Santiago explained that when first asked about her position against ARMM polls a few months ago, her stand was that “synchronization” of the ARMM polls with the national elections has no constitutional mandate.
But when the House of Representatives version on the ARMM bill reached the Senate, the senator said she was astonished to discover a previous court ruling which stated the mere phrase “synchronization of elections” had turned into nothing less than “a constitutional mandate.”
“That is why I changed my opinion. I think that the Supreme Court might have committed error, but puny me must abide by the ruling. The Supreme Court is always right. I have labored to explain why as a lawyer, I am constrained to obey the Supreme Court, although as a politician I might think otherwise,” she said.
Santiago also confirmed meeting with President Benigno “Noynoy” Aquino III Monday noon, or just hours before the Senate voted to approve the ARMM postponement on the floor, but did not talk about the issue.
She said they mostly talked about certain pressing issues of international law, such as the Spratly islands issue.
“No mention was ever made of my vote on the ARMM bill. And in any event, I could not have written a legal opinion with cited cases just one hour before session,” said Santiago, one of 13 senators who voted in favor of the ARMM postponement.

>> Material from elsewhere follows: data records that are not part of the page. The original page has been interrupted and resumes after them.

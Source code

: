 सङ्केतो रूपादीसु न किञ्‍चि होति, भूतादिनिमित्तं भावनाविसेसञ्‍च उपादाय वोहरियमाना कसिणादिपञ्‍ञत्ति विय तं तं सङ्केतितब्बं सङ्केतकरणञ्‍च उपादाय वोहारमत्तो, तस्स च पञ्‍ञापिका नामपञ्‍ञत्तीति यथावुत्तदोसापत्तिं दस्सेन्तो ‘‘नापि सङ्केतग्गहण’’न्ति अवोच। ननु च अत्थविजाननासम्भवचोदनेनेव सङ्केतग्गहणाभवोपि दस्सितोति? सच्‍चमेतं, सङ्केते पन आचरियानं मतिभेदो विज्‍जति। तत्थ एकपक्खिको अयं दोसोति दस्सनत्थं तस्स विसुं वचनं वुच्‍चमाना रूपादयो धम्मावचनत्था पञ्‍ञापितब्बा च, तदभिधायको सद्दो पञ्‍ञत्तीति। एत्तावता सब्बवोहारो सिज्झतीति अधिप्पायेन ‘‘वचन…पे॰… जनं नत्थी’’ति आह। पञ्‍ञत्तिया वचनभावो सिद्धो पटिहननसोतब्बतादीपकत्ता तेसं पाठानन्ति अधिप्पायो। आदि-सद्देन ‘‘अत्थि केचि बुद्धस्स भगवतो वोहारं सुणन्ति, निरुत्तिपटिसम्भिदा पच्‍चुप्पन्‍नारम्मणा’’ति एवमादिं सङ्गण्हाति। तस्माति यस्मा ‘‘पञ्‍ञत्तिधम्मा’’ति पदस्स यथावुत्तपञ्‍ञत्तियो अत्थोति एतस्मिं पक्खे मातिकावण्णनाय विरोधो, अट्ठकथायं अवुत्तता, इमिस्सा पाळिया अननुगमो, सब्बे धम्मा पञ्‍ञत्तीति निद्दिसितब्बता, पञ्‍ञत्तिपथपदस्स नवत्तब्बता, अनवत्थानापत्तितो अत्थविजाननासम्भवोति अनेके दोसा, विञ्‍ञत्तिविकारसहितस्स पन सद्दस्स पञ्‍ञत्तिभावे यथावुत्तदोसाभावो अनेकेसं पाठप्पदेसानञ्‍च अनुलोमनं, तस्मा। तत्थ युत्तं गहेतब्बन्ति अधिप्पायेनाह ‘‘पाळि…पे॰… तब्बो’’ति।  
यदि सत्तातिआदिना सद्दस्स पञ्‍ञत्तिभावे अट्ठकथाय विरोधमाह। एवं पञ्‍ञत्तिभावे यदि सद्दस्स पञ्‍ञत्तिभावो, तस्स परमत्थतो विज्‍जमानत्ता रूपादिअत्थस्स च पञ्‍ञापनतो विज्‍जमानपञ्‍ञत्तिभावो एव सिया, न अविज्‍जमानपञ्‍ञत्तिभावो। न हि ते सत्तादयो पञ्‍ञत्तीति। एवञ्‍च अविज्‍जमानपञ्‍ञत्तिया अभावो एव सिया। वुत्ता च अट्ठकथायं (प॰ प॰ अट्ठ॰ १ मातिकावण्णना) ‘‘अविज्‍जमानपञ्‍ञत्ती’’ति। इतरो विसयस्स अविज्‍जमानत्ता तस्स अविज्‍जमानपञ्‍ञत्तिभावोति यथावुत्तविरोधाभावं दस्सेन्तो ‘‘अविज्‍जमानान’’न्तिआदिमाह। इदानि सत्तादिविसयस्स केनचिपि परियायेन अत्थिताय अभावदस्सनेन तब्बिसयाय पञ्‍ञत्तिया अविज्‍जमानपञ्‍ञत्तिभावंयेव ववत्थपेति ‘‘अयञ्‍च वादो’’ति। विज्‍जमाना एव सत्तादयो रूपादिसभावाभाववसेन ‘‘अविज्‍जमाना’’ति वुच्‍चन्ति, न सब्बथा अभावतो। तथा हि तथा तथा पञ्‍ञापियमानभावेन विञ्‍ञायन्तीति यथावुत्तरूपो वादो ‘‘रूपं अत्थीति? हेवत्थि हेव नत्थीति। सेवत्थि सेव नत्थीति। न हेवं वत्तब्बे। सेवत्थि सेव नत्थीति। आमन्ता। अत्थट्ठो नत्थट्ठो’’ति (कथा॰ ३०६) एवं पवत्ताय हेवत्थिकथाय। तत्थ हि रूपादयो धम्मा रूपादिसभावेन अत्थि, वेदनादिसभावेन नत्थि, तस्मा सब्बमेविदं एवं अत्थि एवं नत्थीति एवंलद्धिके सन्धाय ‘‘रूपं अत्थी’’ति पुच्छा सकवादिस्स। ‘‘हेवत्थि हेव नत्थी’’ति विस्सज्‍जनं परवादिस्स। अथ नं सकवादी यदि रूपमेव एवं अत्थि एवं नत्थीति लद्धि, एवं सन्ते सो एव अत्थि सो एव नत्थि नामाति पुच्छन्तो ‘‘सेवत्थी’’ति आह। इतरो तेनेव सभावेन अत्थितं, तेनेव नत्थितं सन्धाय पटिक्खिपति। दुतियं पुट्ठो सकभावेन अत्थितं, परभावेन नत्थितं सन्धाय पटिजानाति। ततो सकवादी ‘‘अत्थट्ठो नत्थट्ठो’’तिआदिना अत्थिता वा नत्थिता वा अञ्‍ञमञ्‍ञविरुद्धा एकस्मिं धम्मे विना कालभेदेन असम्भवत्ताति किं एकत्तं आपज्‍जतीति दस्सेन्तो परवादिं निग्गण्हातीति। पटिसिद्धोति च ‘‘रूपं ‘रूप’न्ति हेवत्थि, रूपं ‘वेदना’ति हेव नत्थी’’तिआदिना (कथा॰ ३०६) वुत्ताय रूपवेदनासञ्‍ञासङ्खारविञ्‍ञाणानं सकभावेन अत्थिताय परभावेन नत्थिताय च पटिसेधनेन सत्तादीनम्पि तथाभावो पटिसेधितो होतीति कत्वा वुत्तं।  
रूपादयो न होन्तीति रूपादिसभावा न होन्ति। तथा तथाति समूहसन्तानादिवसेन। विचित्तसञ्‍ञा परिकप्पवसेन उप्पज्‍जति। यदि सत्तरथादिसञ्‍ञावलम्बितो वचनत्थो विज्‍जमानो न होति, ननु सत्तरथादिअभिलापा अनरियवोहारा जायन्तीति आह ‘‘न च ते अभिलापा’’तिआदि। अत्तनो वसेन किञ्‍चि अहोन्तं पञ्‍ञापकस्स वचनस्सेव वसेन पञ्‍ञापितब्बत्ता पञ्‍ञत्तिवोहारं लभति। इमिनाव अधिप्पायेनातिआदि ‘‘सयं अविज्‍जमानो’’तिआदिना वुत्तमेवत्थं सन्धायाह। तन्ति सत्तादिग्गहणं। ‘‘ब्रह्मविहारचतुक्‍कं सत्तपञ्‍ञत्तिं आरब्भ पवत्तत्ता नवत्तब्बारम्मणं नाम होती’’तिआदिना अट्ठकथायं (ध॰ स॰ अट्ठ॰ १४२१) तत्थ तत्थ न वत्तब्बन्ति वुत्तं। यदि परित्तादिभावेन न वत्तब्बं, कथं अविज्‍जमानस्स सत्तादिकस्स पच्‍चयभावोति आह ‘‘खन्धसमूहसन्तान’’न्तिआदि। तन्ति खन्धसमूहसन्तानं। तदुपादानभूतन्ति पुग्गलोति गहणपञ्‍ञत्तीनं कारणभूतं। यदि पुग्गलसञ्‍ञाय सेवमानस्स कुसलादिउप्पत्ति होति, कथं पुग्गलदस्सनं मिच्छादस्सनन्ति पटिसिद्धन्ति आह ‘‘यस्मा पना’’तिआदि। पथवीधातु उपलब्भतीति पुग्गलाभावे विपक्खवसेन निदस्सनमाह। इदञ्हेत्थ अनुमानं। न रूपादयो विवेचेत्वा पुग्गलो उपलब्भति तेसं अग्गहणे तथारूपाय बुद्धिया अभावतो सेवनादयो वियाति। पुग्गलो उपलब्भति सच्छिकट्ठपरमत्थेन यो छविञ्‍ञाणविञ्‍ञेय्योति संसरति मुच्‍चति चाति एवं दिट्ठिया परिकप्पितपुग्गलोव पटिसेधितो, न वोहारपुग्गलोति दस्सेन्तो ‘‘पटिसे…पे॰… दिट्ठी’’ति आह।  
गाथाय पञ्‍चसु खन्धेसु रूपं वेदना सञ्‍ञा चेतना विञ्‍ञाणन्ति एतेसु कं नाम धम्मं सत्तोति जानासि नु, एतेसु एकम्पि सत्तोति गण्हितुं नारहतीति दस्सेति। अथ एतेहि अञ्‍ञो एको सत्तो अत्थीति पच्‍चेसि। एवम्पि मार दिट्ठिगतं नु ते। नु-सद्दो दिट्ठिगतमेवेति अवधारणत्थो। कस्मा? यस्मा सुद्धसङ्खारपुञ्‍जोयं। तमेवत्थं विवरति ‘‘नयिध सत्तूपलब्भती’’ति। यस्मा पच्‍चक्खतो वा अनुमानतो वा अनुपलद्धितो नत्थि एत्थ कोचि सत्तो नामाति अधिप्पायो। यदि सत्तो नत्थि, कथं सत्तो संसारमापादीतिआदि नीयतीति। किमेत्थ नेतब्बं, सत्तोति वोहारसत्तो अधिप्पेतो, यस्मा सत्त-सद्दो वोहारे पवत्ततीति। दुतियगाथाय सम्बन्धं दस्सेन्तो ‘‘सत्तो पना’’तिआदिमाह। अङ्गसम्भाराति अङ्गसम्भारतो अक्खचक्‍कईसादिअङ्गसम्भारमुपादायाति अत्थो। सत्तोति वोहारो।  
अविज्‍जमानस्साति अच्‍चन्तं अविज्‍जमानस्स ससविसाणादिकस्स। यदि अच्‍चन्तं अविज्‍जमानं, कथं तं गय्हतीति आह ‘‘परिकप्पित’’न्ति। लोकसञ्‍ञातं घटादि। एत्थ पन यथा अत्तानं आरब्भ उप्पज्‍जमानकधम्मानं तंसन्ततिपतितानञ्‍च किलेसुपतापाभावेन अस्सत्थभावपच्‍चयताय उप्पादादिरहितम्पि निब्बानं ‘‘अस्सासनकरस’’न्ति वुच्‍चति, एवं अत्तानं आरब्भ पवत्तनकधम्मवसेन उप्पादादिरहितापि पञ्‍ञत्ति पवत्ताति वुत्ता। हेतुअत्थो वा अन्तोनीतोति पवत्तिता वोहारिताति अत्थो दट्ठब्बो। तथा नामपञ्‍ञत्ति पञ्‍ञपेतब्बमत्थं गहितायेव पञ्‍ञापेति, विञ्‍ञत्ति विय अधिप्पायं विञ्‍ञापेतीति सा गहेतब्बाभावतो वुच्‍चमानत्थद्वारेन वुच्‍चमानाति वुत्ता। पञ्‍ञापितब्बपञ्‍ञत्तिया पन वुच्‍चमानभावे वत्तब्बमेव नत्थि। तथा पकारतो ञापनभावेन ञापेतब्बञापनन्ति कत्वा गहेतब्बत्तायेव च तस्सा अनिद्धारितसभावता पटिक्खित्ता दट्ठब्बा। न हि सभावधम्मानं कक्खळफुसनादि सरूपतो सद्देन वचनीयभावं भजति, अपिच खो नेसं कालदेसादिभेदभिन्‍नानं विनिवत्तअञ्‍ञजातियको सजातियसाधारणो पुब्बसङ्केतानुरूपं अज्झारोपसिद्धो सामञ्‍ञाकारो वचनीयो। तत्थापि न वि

The senator said she felt sad that despite her written speech on the issue, some of the reporters still seemed to think that she was capable of exchanging “intellectual conviction for political gain.”
“This is my last senatorial term, and I have nothing to gain from the administration. But generally, I will support a sitting president, because that job is torture,” she said.
Santiago added that she had been in bad health for over a year now, “but I soldier on.”
“ I am sometimes absent. I am in pain. I just feel sad. And sick. And tired,” she said.